Table 3 List of homozygous SNPs located within the coding region. Position of the SNP and CDS coordinates refer to the virulent strain
Fig. 4
figure 4

Multiple amino acid alignment between the two H. meleagridis strains and the orthologs in T. vaginalis and T. foetus for genes displaying the truncation of the protein sequence in the attenuated strain. (a) g8794vir/g337att with SNP and (b) g8786vir/ g346att with indel. Major protein domains are labeled. In the (a) orange box shows Leucine-rich repeats (LRRs), ribonuclease inhibitor (RI)-like subfamily conserved domain (LRR_RI (cd116)) and the grey box leucine-rich repeats, antagonist of mitotic exit network protein 1-like subfamily structural motif (LRR_AMN1 (sd00034)).
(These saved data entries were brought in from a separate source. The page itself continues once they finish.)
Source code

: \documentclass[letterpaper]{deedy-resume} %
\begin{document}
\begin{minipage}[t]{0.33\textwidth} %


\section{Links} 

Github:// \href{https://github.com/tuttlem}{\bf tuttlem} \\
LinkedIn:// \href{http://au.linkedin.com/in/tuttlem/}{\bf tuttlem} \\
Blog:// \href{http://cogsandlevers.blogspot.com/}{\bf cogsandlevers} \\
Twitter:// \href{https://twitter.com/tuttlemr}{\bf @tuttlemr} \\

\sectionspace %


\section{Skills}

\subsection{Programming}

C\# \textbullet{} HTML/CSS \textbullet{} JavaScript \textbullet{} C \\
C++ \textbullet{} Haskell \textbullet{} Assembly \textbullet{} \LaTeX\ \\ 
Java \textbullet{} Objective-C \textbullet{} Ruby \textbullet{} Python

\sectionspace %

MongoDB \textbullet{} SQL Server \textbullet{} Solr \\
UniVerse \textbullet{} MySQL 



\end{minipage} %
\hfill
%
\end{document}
In the (b) the green box designates protein kinase ATP binding site, orange box serine/threonine kinase active site, the purple a pleckstrin homology domain (PH) and the grey box a transmembrane domain in g346att formed due to a frameshift

Confirmation of variants

Similar to the confirmation of gene deletions, we analyzed virulent and attenuated H. meleagridis strains from monoxenic cultivation, which were used for NGS analysis, for the presence/absence of both truncating mutations, the SNP and the indel, by conventional PCR coupled with Sanger sequencing of PCR products (Table 2). In order to narrow the time point in which the mutations occurred, a set of xenic cultures of different passages spanning the period during which the attenuation occurred was used for this analysis. Both truncating mutations could be confirmed in the attenuated strain grown as monoxenic culture, whereas the gene was intact in the virulent strain grown under same conditions. Moreover, the analysis showed that both the SNP and the indel already occurred in xenic conditions with the indel appearing between passage 83 and 145, and the SNP occurring later between passages 145 and 237 (Fig. S2; Fig. S3). Similar to g6116vir deletion, testing low and high passages of other unrelated H. meleagridis strains, grown as xenic clonal cultures, demonstrated that both the AGC Kinase and LRR loci did not change and remained as wild type throughout the in vitro cultivation (Table 2; Fig. S1).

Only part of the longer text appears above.